The bus arrived with two armed guards on board. Two! One behind the driver and the other at the back of the bus. It didn't necessarily make me feel any safer. I had tried to memorise the street numbers I needed to look out for en route, but the sight of two pubescents clutching rifles occupied all my attention. (No one else seemed to mind. Two businessmen in suits were happily yakking away beside one of them.)

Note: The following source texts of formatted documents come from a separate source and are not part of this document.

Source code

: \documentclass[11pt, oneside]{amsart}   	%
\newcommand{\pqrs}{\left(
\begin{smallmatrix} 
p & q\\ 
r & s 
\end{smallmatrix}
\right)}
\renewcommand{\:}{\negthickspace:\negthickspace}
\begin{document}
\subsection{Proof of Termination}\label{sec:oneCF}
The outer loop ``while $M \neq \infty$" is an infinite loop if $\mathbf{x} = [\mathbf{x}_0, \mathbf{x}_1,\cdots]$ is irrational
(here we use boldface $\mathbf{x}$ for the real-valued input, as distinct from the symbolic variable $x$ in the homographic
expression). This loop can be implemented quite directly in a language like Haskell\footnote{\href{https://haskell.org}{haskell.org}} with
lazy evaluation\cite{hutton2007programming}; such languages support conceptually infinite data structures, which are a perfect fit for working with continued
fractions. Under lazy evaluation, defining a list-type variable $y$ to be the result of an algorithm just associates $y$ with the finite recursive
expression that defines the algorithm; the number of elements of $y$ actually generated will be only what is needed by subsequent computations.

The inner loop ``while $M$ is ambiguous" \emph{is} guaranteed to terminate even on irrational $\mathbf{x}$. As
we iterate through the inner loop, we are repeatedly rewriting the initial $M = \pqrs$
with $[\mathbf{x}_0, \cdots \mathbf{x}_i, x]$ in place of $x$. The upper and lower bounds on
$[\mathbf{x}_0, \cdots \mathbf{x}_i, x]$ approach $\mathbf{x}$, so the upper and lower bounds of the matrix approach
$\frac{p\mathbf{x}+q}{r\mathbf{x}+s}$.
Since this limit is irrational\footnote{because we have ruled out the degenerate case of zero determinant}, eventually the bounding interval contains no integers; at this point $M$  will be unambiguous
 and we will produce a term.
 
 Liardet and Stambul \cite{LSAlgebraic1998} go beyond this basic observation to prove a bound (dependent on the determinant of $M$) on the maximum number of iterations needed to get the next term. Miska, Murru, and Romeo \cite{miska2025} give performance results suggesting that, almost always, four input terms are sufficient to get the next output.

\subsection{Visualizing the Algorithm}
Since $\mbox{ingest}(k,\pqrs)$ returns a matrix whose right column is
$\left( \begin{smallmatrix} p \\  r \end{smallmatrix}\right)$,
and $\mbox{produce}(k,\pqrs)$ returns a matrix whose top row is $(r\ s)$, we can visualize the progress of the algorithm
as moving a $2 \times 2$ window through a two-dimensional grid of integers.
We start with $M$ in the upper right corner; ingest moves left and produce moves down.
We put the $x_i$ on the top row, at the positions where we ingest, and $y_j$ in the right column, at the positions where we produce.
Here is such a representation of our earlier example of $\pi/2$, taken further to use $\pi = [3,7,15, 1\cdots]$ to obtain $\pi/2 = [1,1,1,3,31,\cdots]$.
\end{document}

Guatemala City is a dump. An incredible filthy dump. It's surrounded on three sides by shanty towns, and the centre isn't that many steps up in appearance. Traffic chokes the streets in all directions. Chicken buses and trucks belch black fumes on top of everyone else. Radios blare. Advertising signs, car horns and hawkers all vie for attention. It really is an overwhelming assault on the senses.
In fact, it seemed to get worse as I got closer and then further into the city's lair. Buildings became more dilapidated, people more threatening looking. Even the dogs which lie on the streets of towns all over Guatemala were nowhere to be seen in its capital - they have more sense.
The gun-wielding kids were soon forgotten as I realised I had to actually get off the bus to find my chicken bus to Antigua. I found myself in Zona 1, but knew I had to make my way to Zona 7, some distance to the west. I walked purposely in the general direction I thought it would be, trying to appear bored and unconcerned, and definitely not lost.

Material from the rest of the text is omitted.